Поднялся по коридорной стенке, но упал — однако же вновь встал и шатко-валко вошел на общую кухню. Открыл кран, поставил табурет рядом (душа уже кричала, но я переставил табурет ближе), сел и прильнул головой к крану, к струе. Я даже вскрикивал, так утолялась жажда. Я долго пил. Потом сидел, невнятно мыча. Потом опять пил. Склонялся к крану со стонами, с кряхтеньем, с ознобистыми вскриками, помалу приходя в себя. И опять пил.
Туман в голове, густ, как студень, стал рассеиваться. Туман редел — в просветы на секунду-две оттуда уже выглядывало как бы удивленное случившимся мое «я». Я жил. Я осваивался. С утра продав вьетнамцам машинку, получил деньги (боялся пока что жить ночь без рубля). Вышел в магазин, купил еды. На кухне этажа (незанятая конфорка), бок о бок с Сергеичем, я поставил варить картошку, хорошо помню, как мыл ее, тер штуку за штукой, поставил на огонь. Надо было поддержать силы.
Я хорошо поел. Середина дня. Я подумывал о мелочовой работе в ближайшем гастрономе, грузить-разгрузить. Выздоравливая, человек с интересом цепляется за заботы как за мелкие выступы бытийности — за разгрузку коробок; за еду; за покупку теплых носков. Там и тут уже хотелось искать себе занятие. Так что это случилось совершенно на ровном месте, когда к ночи я завыл. Этот приступ был стремителен, беспричинен. Я кричал и кричал.
Оно (возбуждение) налетало поначалу легкое, легонькое, легковесное, как ветерок. Образ страха был ткань — кусок полотняной серой ткани, прибитый к стене гвоздиками и хлопающий на ветру. Ветер рвал в том месте, где один-два мелких гвоздика (из ста, допустим) выскочили, и вот некий край всей моей сущности теперь болтался, хлопал туда-сюда, незакрепленный. Сердце зависало...
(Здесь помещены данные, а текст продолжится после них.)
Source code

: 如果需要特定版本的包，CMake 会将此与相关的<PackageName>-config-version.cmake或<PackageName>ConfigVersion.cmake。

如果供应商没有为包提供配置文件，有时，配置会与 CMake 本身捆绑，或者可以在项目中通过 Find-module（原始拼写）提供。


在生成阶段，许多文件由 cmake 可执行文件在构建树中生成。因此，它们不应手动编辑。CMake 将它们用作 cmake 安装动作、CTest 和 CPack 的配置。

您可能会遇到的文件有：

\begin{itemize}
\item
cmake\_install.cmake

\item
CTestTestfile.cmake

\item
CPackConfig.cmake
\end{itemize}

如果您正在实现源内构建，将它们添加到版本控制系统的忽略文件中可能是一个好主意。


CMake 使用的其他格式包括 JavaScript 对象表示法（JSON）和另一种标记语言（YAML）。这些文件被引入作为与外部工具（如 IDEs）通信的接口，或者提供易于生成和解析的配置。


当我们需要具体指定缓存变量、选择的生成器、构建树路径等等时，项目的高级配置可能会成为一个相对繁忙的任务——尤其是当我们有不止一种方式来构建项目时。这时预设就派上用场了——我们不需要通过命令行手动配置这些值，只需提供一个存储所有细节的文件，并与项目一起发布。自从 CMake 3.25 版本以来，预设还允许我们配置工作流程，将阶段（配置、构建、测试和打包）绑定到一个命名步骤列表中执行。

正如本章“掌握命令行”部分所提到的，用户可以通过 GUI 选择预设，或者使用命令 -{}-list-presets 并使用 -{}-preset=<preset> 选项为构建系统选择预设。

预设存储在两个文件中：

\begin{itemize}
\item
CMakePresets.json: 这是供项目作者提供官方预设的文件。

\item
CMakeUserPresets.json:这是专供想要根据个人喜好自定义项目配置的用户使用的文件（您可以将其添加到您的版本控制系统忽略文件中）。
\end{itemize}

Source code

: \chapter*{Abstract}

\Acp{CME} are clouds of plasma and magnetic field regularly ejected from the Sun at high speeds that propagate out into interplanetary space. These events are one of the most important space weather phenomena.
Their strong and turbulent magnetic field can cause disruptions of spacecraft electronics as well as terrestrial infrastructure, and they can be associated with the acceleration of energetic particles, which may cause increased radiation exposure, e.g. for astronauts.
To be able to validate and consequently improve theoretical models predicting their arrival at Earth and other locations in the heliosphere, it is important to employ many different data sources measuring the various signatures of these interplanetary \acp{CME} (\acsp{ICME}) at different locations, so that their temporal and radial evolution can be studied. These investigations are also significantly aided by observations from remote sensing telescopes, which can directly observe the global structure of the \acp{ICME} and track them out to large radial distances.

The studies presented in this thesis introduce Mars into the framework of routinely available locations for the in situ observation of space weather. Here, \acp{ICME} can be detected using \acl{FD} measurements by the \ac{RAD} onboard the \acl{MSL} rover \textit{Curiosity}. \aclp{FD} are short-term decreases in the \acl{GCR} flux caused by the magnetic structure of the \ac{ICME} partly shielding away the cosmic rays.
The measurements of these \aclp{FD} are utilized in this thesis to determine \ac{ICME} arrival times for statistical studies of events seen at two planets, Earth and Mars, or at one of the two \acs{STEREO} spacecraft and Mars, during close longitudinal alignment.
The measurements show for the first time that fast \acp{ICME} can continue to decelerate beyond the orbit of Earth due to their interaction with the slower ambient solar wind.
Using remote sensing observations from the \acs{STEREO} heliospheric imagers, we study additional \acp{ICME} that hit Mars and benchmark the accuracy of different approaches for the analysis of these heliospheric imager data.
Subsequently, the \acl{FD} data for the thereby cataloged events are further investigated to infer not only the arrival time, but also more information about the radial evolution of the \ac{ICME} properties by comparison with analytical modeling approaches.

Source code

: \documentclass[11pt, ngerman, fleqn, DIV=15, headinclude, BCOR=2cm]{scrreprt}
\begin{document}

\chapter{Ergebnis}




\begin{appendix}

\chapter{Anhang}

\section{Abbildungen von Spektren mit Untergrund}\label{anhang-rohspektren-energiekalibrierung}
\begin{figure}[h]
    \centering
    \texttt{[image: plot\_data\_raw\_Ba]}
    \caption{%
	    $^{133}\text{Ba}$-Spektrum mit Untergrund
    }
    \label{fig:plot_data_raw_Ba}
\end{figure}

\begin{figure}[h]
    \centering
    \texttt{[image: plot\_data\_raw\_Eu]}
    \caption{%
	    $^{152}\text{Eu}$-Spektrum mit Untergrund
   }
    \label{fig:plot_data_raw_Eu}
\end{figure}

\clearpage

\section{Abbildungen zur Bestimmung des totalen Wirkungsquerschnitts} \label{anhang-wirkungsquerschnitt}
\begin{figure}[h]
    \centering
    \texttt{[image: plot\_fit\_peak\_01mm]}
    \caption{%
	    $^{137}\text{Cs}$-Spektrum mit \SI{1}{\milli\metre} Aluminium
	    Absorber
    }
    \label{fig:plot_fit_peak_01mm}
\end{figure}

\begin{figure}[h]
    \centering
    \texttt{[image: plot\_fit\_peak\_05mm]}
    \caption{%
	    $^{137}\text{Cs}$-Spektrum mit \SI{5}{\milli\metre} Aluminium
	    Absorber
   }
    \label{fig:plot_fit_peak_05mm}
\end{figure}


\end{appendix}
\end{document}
— Оооо... Уууу... — И следом теперь налетала боль, настолько скорая, настолько нещадящая, что человек в такие минуты уже не человек, не сам по себе — он уже как ломаемая ветка, как животное, он готов стать хоть глупым, хоть кающимся, примитивно бьющим поклоны, каким угодно, — только бы боль унять. «Аааа. Уууу...» — исходил я криком. Крик (отдать ему должное) снимал остроту налетающей боли: с воем, с каждым взвыванием (ненадолго) я словно бы тоже взлетал, взмывал в обезболенную высоту неба. Это уже после я пытался кричать
В комнате под мой вой в ту ночь оставался только Сергеич. (Оба Сашки ушли на поздний промысел.) Стараясь криков не слышать, Сергеич засунул лысую голову под подушку. И все равно он дергался на кровати всю долгую зимнюю ночь — умолял меня молчать, хотел уйти...
Дальше — с чужих слов. (Не все помню.) Я кричал, выл среди ночи, уже ничего не осознавая. Сергеичу пришлось встать и хоть кого-то звать. Набежали вьетнамцы. Я разбрасывал их по комнате; хилые, мерзнущие, в неудобных шлепанцах, они тем более старательно и хватко висли на мне. Они влезали на пустые кровати (обоих Сашек), чтобы прыгать на меня сверху. Едва поднявшись с пола, в ушибах и в ссадинах, они вновь и вновь отважно бросались со спины или сбоку, с уговорами, с просительно-вежливым мяуканьем, — и все это без мало-мальской передышки, не прерывая комнатной охоты (облавы) ни на минуту, ни даже на секунду, столь невыносим был для них русский вой: утробные звуки чужого племени.